Fit Mixture Models for each CN-Feature — FitMixtureModels • utanos

Perform mixture modelling on CN-features using either a mixture of gaussians or poissons.

Usage

FitMixtureModels(
  CN_features,
  seed = 77777,
  min_comp = 2,
  max_comp = 10,
  min_prior = 0.001,
  model_selection = "BIC",
  nrep = 1,
  niter = 1000,
  cores = 1,
  featsToFit = seq(1, 6),
  multi_seed = FALSE,
  num_seed = 100
)

Arguments

CN_features: A list. The output from either the ExtractRelativeCopyNumberFeatures or ExtractCopyNumberFeatures functions.
seed: Integer. (flexmix param) The random seed to use while modelling.
min_comp: Integer. (flexmix param) The minimum number of components for each CN-feature to consider.
max_comp: Integer. (flexmix param) The maximum number of components for each CN-feature to consider.
min_prior: Numeric. (flexmix param) Minimum prior probability of clusters, components falling below this threshold are removed during the iteration.
model_selection: Integer or character. (flexmix param) Which model to get. Choose by number or name of the information criterion.
nrep: Integer. (flexmix param) The number of times flexmix is run for each k (number of components).
niter: Integer. (flexmix param) The maximum number of iterations for the EM-algorithm.
cores: Integer. The number of cores to use for parallel processing.
featsToFit: Integer vector. The CN-features to fit.
multi_seed: Logical. If TRUE, the function is run multiple times over different seeds to find the best mixtures. It is highly recommended to use multiple cores.
num_seed: Integer. The number of seeds to use when multi_seed = TRUE.

Value

A list containing flexmix objects for each CN-feature. If multi_seed = TRUE, the function will return a nested list with two components: one containing the flexmix objects and the other containing BIC values for each CN-feature.
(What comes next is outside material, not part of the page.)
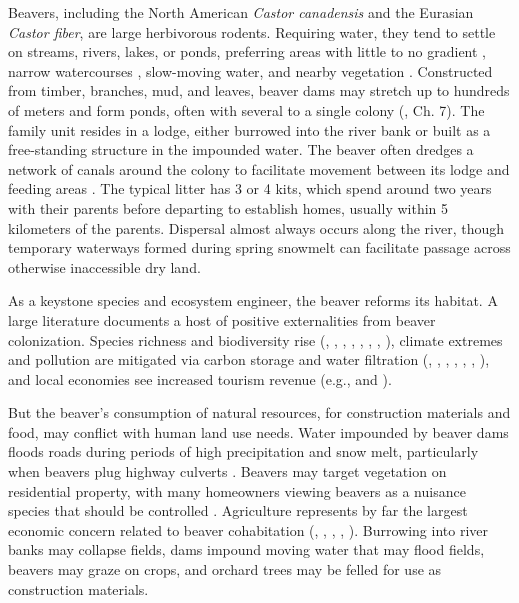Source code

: Beavers, including the North American \textit{Castor canadensis} and the Eurasian \textit{Castor fiber}, are large herbivorous rodents. Requiring water, they tend to settle on streams, rivers, lakes, or ponds, preferring areas with little to no gradient \citep{muller-schwarze_beaver_2011}, narrow watercourses \citep{dittbrenner_modeling_2018}, slow-moving water, and nearby vegetation \citep{swinnen_environmental_2019}. Constructed from timber, branches, mud, and leaves, beaver dams may stretch up to hundreds of meters and form ponds, often with several to a single colony (\cite{muller-schwarze_beaver_2011}, Ch. 7). The family unit resides in a lodge, either burrowed into the river bank or built as a free-standing structure in the impounded water. The beaver often dredges a network of canals around the colony to facilitate movement between its lodge and feeding areas \citep{muller-schwarze_beaver_2011}. The typical litter has 3 or 4 kits, which spend around two years with their parents before departing to establish homes, usually within 5 kilometers of the parents. Dispersal almost always occurs along the river, though temporary waterways formed during spring snowmelt can facilitate passage across otherwise inaccessible dry land. 

As a keystone species and ecosystem engineer, the beaver reforms its habitat. A large literature documents a host of positive externalities from beaver colonization. Species richness and biodiversity rise (\cite{hossack_trends_2015}, \cite{wright_ecosystem_2002}, \cite{leidholt-bruner_beaver_1992}, \cite{bouwes_ecosystem_2016}, \cite{fedyn_beyond_2023}, \cite{kemp_qualitative_2012}, \cite{stringer_impacts_2016}, \cite{law_habitat_2016}), climate extremes and pollution are mitigated via carbon storage and water filtration (\cite{hood_beaver_2008}, \cite{dewey_beaver_2022}, \cite{johnston_beaver_2014}, \cite{fairfax_using_2018}, \cite{fairfax_smokey_2020}, \cite{lazar_beaver_2015}, \cite{wohl_landscape-scale_2013}), and local economies see increased tourism revenue (e.g., \cite{campbell_economic_2007} and \cite{auster_wildlife_2020}).

But the beaver's consumption of natural resources, for construction materials and food, may conflict with human land use needs. Water impounded by beaver dams floods roads during periods of high precipitation and snow melt, particularly when beavers plug highway culverts \citep{jensen_habitat_2001}. Beavers may target vegetation on residential property, with many homeowners viewing beavers as a nuisance species that should be controlled \citep{jonker_experiences_2006}. Agriculture represents by far the largest economic concern related to beaver cohabitation (\cite{hamilton_tayside_2015}, \cite{noauthor_beavers_2017}, \cite{mikulka_european_2020}, \cite{janiszewski_damage_2019}, \cite{campbell-palmer_managing_2015}). Burrowing into river banks may collapse fields, dams impound moving water that may flood fields, beavers may graze on crops, and orchard trees may be felled for use as construction materials.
The BIC values are organized such that the rows represent different seeds and the columns represent the number of components. This structure allows for easy identification of the optimal seed and component configuration.

Details

The segment size, changepoint copy number, and segment copy-number value CN-features are modelled with a mixture of Gaussians. For the breakpoint count per 10MB, length of segments with oscillating copy-number, and breakpoint count per chromosome a mixture of Poissons is used instead. Mixture modelling is done using the FlexMix package.